Thanks for asking for comments on this intended replacement for preseeding. This looks like it could work well, I think.
I have, however, not (yet?) compared this automation mechanism against the myriad of features debian-installer (d-i) preseeding supports, so may have missed important features that are lacking on the current draft of autoinstalls. When server-live installer was introduced it was lacking some much requested features which were available in d-i. Scripted installations should allow (at least the same level of but better) more flexibility than interactive installers, so care needs to be taken to not miss features that many of those currently using d-i would expect to see. (This said, overcomplicating configurations and enabling configurations during installations which could just as well be done after booting into the installed system should be prevented, too.) Only then will current d-i preseed users embrace autoinstalls and may actually want to spend the additional person hours required to migrate to autoinstalls.

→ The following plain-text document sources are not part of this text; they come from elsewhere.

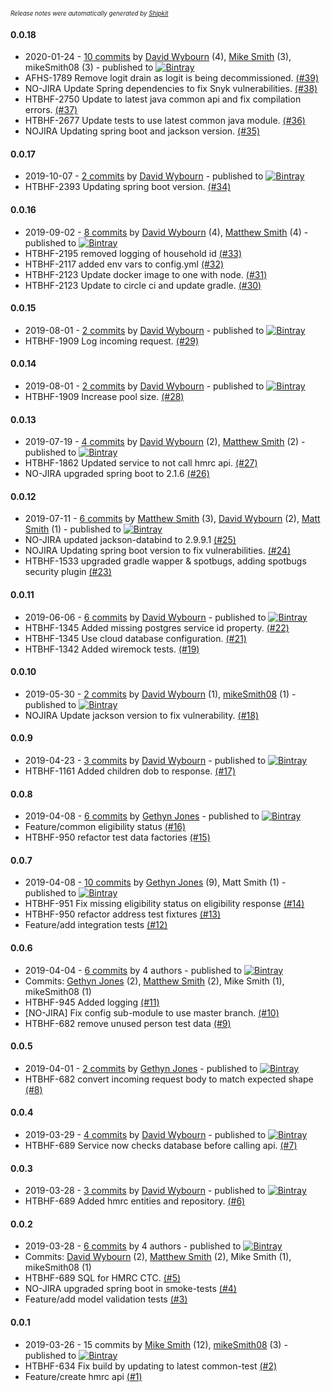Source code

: <sup><sup>*Release notes were automatically generated by [Shipkit](http://shipkit.org/)*</sup></sup>

#### 0.0.18
 - 2020-01-24 - [10 commits](https://github.com/DepartmentOfHealth-htbhf/htbhf-hmrc-api/compare/v0.0.17...v0.0.18) by [David Wybourn](https://github.com/dwybourn) (4), [Mike Smith](https://github.com/mikeSmith08) (3), mikeSmith08 (3) - published to [![Bintray](https://img.shields.io/badge/Bintray-0.0.18-green.svg)](https://bintray.com/departmentofhealth-htbhf/maven/htbhf-hmrc-api/0.0.18)
 - AFHS-1789 Remove logit drain as logit is being decommissioned. [(#39)](https://github.com/DepartmentOfHealth-htbhf/htbhf-hmrc-api/pull/39)
 - NO-JIRA Update Spring dependencies to fix Snyk vulnerabilities. [(#38)](https://github.com/DepartmentOfHealth-htbhf/htbhf-hmrc-api/pull/38)
 - HTBHF-2750 Update to latest java common api and fix compilation errors. [(#37)](https://github.com/DepartmentOfHealth-htbhf/htbhf-hmrc-api/pull/37)
 - HTBHF-2677 Update tests to use latest common java module. [(#36)](https://github.com/DepartmentOfHealth-htbhf/htbhf-hmrc-api/pull/36)
 - NOJIRA Updating spring boot and jackson version. [(#35)](https://github.com/DepartmentOfHealth-htbhf/htbhf-hmrc-api/pull/35)

#### 0.0.17
 - 2019-10-07 - [2 commits](https://github.com/DepartmentOfHealth-htbhf/htbhf-hmrc-api/compare/v0.0.16...v0.0.17) by [David Wybourn](https://github.com/dwybourn) - published to [![Bintray](https://img.shields.io/badge/Bintray-0.0.17-green.svg)](https://bintray.com/departmentofhealth-htbhf/maven/htbhf-hmrc-api/0.0.17)
 - HTBHF-2393 Updating spring boot version. [(#34)](https://github.com/DepartmentOfHealth-htbhf/htbhf-hmrc-api/pull/34)

#### 0.0.16
 - 2019-09-02 - [8 commits](https://github.com/DepartmentOfHealth-htbhf/htbhf-hmrc-api/compare/v0.0.15...v0.0.16) by [David Wybourn](https://github.com/dwybourn) (4), [Matthew Smith](https://github.com/YetAnotherMatt) (4) - published to [![Bintray](https://img.shields.io/badge/Bintray-0.0.16-green.svg)](https://bintray.com/departmentofhealth-htbhf/maven/htbhf-hmrc-api/0.0.16)
 - HTBHF-2195 removed logging of household id [(#33)](https://github.com/DepartmentOfHealth-htbhf/htbhf-hmrc-api/pull/33)
 - HTBHF-2117 added env vars to config.yml [(#32)](https://github.com/DepartmentOfHealth-htbhf/htbhf-hmrc-api/pull/32)
 - HTBHF-2123 Update docker image to one with node. [(#31)](https://github.com/DepartmentOfHealth-htbhf/htbhf-hmrc-api/pull/31)
 - HTBHF-2123 Update to circle ci and update gradle. [(#30)](https://github.com/DepartmentOfHealth-htbhf/htbhf-hmrc-api/pull/30)

#### 0.0.15
 - 2019-08-01 - [2 commits](https://github.com/DepartmentOfHealth-htbhf/htbhf-hmrc-api/compare/v0.0.14...v0.0.15) by [David Wybourn](https://github.com/dwybourn) - published to [![Bintray](https://img.shields.io/badge/Bintray-0.0.15-green.svg)](https://bintray.com/departmentofhealth-htbhf/maven/htbhf-hmrc-api/0.0.15)
 - HTBHF-1909 Log incoming request. [(#29)](https://github.com/DepartmentOfHealth-htbhf/htbhf-hmrc-api/pull/29)

#### 0.0.14
 - 2019-08-01 - [2 commits](https://github.com/DepartmentOfHealth-htbhf/htbhf-hmrc-api/compare/v0.0.13...v0.0.14) by [David Wybourn](https://github.com/dwybourn) - published to [![Bintray](https://img.shields.io/badge/Bintray-0.0.14-green.svg)](https://bintray.com/departmentofhealth-htbhf/maven/htbhf-hmrc-api/0.0.14)
 - HTBHF-1909 Increase pool size. [(#28)](https://github.com/DepartmentOfHealth-htbhf/htbhf-hmrc-api/pull/28)

#### 0.0.13
 - 2019-07-19 - [4 commits](https://github.com/DepartmentOfHealth-htbhf/htbhf-hmrc-api/compare/v0.0.12...v0.0.13) by [David Wybourn](https://github.com/dwybourn) (2), [Matthew Smith](https://github.com/YetAnotherMatt) (2) - published to [![Bintray](https://img.shields.io/badge/Bintray-0.0.13-green.svg)](https://bintray.com/departmentofhealth-htbhf/maven/htbhf-hmrc-api/0.0.13)
 - HTBHF-1862 Updated service to not call hmrc api. [(#27)](https://github.com/DepartmentOfHealth-htbhf/htbhf-hmrc-api/pull/27)
 - NO-JIRA upgraded spring boot to 2.1.6 [(#26)](https://github.com/DepartmentOfHealth-htbhf/htbhf-hmrc-api/pull/26)

#### 0.0.12
 - 2019-07-11 - [6 commits](https://github.com/DepartmentOfHealth-htbhf/htbhf-hmrc-api/compare/v0.0.11...v0.0.12) by [Matthew Smith](https://github.com/YetAnotherMatt) (3), [David Wybourn](https://github.com/dwybourn) (2), [Matt Smith](https://github.com/YetAnotherMatt) (1) - published to [![Bintray](https://img.shields.io/badge/Bintray-0.0.12-green.svg)](https://bintray.com/departmentofhealth-htbhf/maven/htbhf-hmrc-api/0.0.12)
 - NO-JIRA updated jackson-databind to 2.9.9.1 [(#25)](https://github.com/DepartmentOfHealth-htbhf/htbhf-hmrc-api/pull/25)
 - NOJIRA Updating spring boot version to fix vulnerabilities. [(#24)](https://github.com/DepartmentOfHealth-htbhf/htbhf-hmrc-api/pull/24)
 - HTBHF-1533 upgraded gradle wapper & spotbugs, adding spotbugs security plugin [(#23)](https://github.com/DepartmentOfHealth-htbhf/htbhf-hmrc-api/pull/23)

#### 0.0.11
 - 2019-06-06 - [6 commits](https://github.com/DepartmentOfHealth-htbhf/htbhf-hmrc-api/compare/v0.0.10...v0.0.11) by [David Wybourn](https://github.com/dwybourn) - published to [![Bintray](https://img.shields.io/badge/Bintray-0.0.11-green.svg)](https://bintray.com/departmentofhealth-htbhf/maven/htbhf-hmrc-api/0.0.11)
 - HTBHF-1345 Added missing postgres service id property. [(#22)](https://github.com/DepartmentOfHealth-htbhf/htbhf-hmrc-api/pull/22)
 - HTBHF-1345 Use cloud database configuration. [(#21)](https://github.com/DepartmentOfHealth-htbhf/htbhf-hmrc-api/pull/21)
 - HTBHF-1342 Added wiremock tests. [(#19)](https://github.com/DepartmentOfHealth-htbhf/htbhf-hmrc-api/pull/19)

#### 0.0.10
 - 2019-05-30 - [2 commits](https://github.com/DepartmentOfHealth-htbhf/htbhf-hmrc-api/compare/v0.0.9...v0.0.10) by [David Wybourn](https://github.com/dwybourn) (1), [mikeSmith08](https://github.com/mikeSmith08) (1) - published to [![Bintray](https://img.shields.io/badge/Bintray-0.0.10-green.svg)](https://bintray.com/departmentofhealth-htbhf/maven/htbhf-hmrc-api/0.0.10)
 - NOJIRA Update jackson version to fix vulnerability. [(#18)](https://github.com/DepartmentOfHealth-htbhf/htbhf-hmrc-api/pull/18)

#### 0.0.9
 - 2019-04-23 - [3 commits](https://github.com/DepartmentOfHealth-htbhf/htbhf-hmrc-api/compare/v0.0.8...v0.0.9) by [David Wybourn](https://github.com/dwybourn) - published to [![Bintray](https://img.shields.io/badge/Bintray-0.0.9-green.svg)](https://bintray.com/departmentofhealth-htbhf/maven/htbhf-hmrc-api/0.0.9)
 - HTBHF-1161 Added children dob to response. [(#17)](https://github.com/DepartmentOfHealth-htbhf/htbhf-hmrc-api/pull/17)

#### 0.0.8
 - 2019-04-08 - [6 commits](https://github.com/DepartmentOfHealth-htbhf/htbhf-hmrc-api/compare/v0.0.7...v0.0.8) by [Gethyn Jones](https://github.com/gethyn1) - published to [![Bintray](https://img.shields.io/badge/Bintray-0.0.8-green.svg)](https://bintray.com/departmentofhealth-htbhf/maven/htbhf-hmrc-api/0.0.8)
 - Feature/common eligibility status [(#16)](https://github.com/DepartmentOfHealth-htbhf/htbhf-hmrc-api/pull/16)
 - HTBHF-950 refactor test data factories [(#15)](https://github.com/DepartmentOfHealth-htbhf/htbhf-hmrc-api/pull/15)

#### 0.0.7
 - 2019-04-08 - [10 commits](https://github.com/DepartmentOfHealth-htbhf/htbhf-hmrc-api/compare/v0.0.6...v0.0.7) by [Gethyn Jones](https://github.com/gethyn1) (9), Matt Smith (1) - published to [![Bintray](https://img.shields.io/badge/Bintray-0.0.7-green.svg)](https://bintray.com/departmentofhealth-htbhf/maven/htbhf-hmrc-api/0.0.7)
 - HTBHF-951 Fix missing eligibility status on eligibility response [(#14)](https://github.com/DepartmentOfHealth-htbhf/htbhf-hmrc-api/pull/14)
 - HTBHF-950 refactor address test fixtures [(#13)](https://github.com/DepartmentOfHealth-htbhf/htbhf-hmrc-api/pull/13)
 - Feature/add integration tests [(#12)](https://github.com/DepartmentOfHealth-htbhf/htbhf-hmrc-api/pull/12)

#### 0.0.6
 - 2019-04-04 - [6 commits](https://github.com/DepartmentOfHealth-htbhf/htbhf-hmrc-api/compare/v0.0.5...v0.0.6) by 4 authors - published to [![Bintray](https://img.shields.io/badge/Bintray-0.0.6-green.svg)](https://bintray.com/departmentofhealth-htbhf/maven/htbhf-hmrc-api/0.0.6)
 - Commits: [Gethyn Jones](https://github.com/gethyn1) (2), [Matthew Smith](https://github.com/YetAnotherMatt) (2), Mike Smith (1), mikeSmith08 (1)
 - HTBHF-945 Added logging [(#11)](https://github.com/DepartmentOfHealth-htbhf/htbhf-hmrc-api/pull/11)
 - [NO-JIRA] Fix config sub-module to use master branch. [(#10)](https://github.com/DepartmentOfHealth-htbhf/htbhf-hmrc-api/pull/10)
 - HTBHF-682 remove unused person test data [(#9)](https://github.com/DepartmentOfHealth-htbhf/htbhf-hmrc-api/pull/9)

#### 0.0.5
 - 2019-04-01 - [2 commits](https://github.com/DepartmentOfHealth-htbhf/htbhf-hmrc-api/compare/v0.0.4...v0.0.5) by [Gethyn Jones](https://github.com/gethyn1) - published to [![Bintray](https://img.shields.io/badge/Bintray-0.0.5-green.svg)](https://bintray.com/departmentofhealth-htbhf/maven/htbhf-hmrc-api/0.0.5)
 - HTBHF-682 convert incoming request body to match expected shape [(#8)](https://github.com/DepartmentOfHealth-htbhf/htbhf-hmrc-api/pull/8)

#### 0.0.4
 - 2019-03-29 - [4 commits](https://github.com/DepartmentOfHealth-htbhf/htbhf-hmrc-api/compare/v0.0.3...v0.0.4) by [David Wybourn](https://github.com/dwybourn) - published to [![Bintray](https://img.shields.io/badge/Bintray-0.0.4-green.svg)](https://bintray.com/departmentofhealth-htbhf/maven/htbhf-hmrc-api/0.0.4)
 - HTBHF-689 Service now checks database before calling api. [(#7)](https://github.com/DepartmentOfHealth-htbhf/htbhf-hmrc-api/pull/7)

#### 0.0.3
 - 2019-03-28 - [3 commits](https://github.com/DepartmentOfHealth-htbhf/htbhf-hmrc-api/compare/v0.0.2...v0.0.3) by [David Wybourn](https://github.com/dwybourn) - published to [![Bintray](https://img.shields.io/badge/Bintray-0.0.3-green.svg)](https://bintray.com/departmentofhealth-htbhf/maven/htbhf-hmrc-api/0.0.3)
 - HTBHF-689 Added hmrc entities and repository. [(#6)](https://github.com/DepartmentOfHealth-htbhf/htbhf-hmrc-api/pull/6)

#### 0.0.2
 - 2019-03-28 - [6 commits](https://github.com/DepartmentOfHealth-htbhf/htbhf-hmrc-api/compare/v0.0.1...v0.0.2) by 4 authors - published to [![Bintray](https://img.shields.io/badge/Bintray-0.0.2-green.svg)](https://bintray.com/departmentofhealth-htbhf/maven/htbhf-hmrc-api/0.0.2)
 - Commits: [David Wybourn](https://github.com/dwybourn) (2), [Matthew Smith](https://github.com/YetAnotherMatt) (2), Mike Smith (1), mikeSmith08 (1)
 - HTBHF-689 SQL for HMRC CTC. [(#5)](https://github.com/DepartmentOfHealth-htbhf/htbhf-hmrc-api/pull/5)
 - NO-JIRA upgraded spring boot in smoke-tests [(#4)](https://github.com/DepartmentOfHealth-htbhf/htbhf-hmrc-api/pull/4)
 - Feature/add model validation tests [(#3)](https://github.com/DepartmentOfHealth-htbhf/htbhf-hmrc-api/pull/3)

#### 0.0.1
 - 2019-03-26 - 15 commits by [Mike Smith](https://github.com/mikeSmith08) (12), [mikeSmith08](https://github.com/mikeSmith08) (3) - published to [![Bintray](https://img.shields.io/badge/Bintray-0.0.1-green.svg)](https://bintray.com/departmentofhealth-htbhf/maven/htbhf-hmrc-api/0.0.1)
 - HTBHF-634 Fix build by updating to latest common-test [(#2)](https://github.com/DepartmentOfHealth-htbhf/htbhf-hmrc-api/pull/2)
 - Feature/create hmrc api [(#1)](https://github.com/DepartmentOfHealth-htbhf/htbhf-hmrc-api/pull/1)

My thoughts on the documentation:
when the answer to a question is not present in a preseed, d-i stops and asks the user for input. autoinstalls are not like this: if there is any autoinstall config at all, the installer takes the default for any unanswered question (and fails if there is no default).
It would be nice to have a switch which, if set, prevents the use of defaults, causing the installer to fail if settings are not provided in an autoinstall file. This could help debugging, preventing that undesired defaults are used without the administrator noticing. Autoinstalls could log (to a serial console? to an ssh shell?) the settings that were not found in the autoinstall file (and where defaults were assumed).
Generally, much thought should go into how installation errors resulting from missing or incorrect data in autoinstall files can be prevented, and, if prevention is not possible, how critical failures can be presented to the user in a way that is easy to access, and easy to understand / interpret. Ideally in a presentation format that is understandable by both humans and machines (large installations on heterogenous systems will need to analyze and handle single autoinstall failures which occur only due to hardware issues). This is an aspect where preseeded d-i has been lacking, and where autoinstall could shine.
It would also be desirable to have every manual server installation produce an autoinstall.yml file based on users’ choices made during the installation, stored on the target file system (e.g. at /var/log/installer/${hostname}_autoinstall.yml), so that reinstalling this server as an autoinstall will be easy, and clones can also be created with minimal modifications.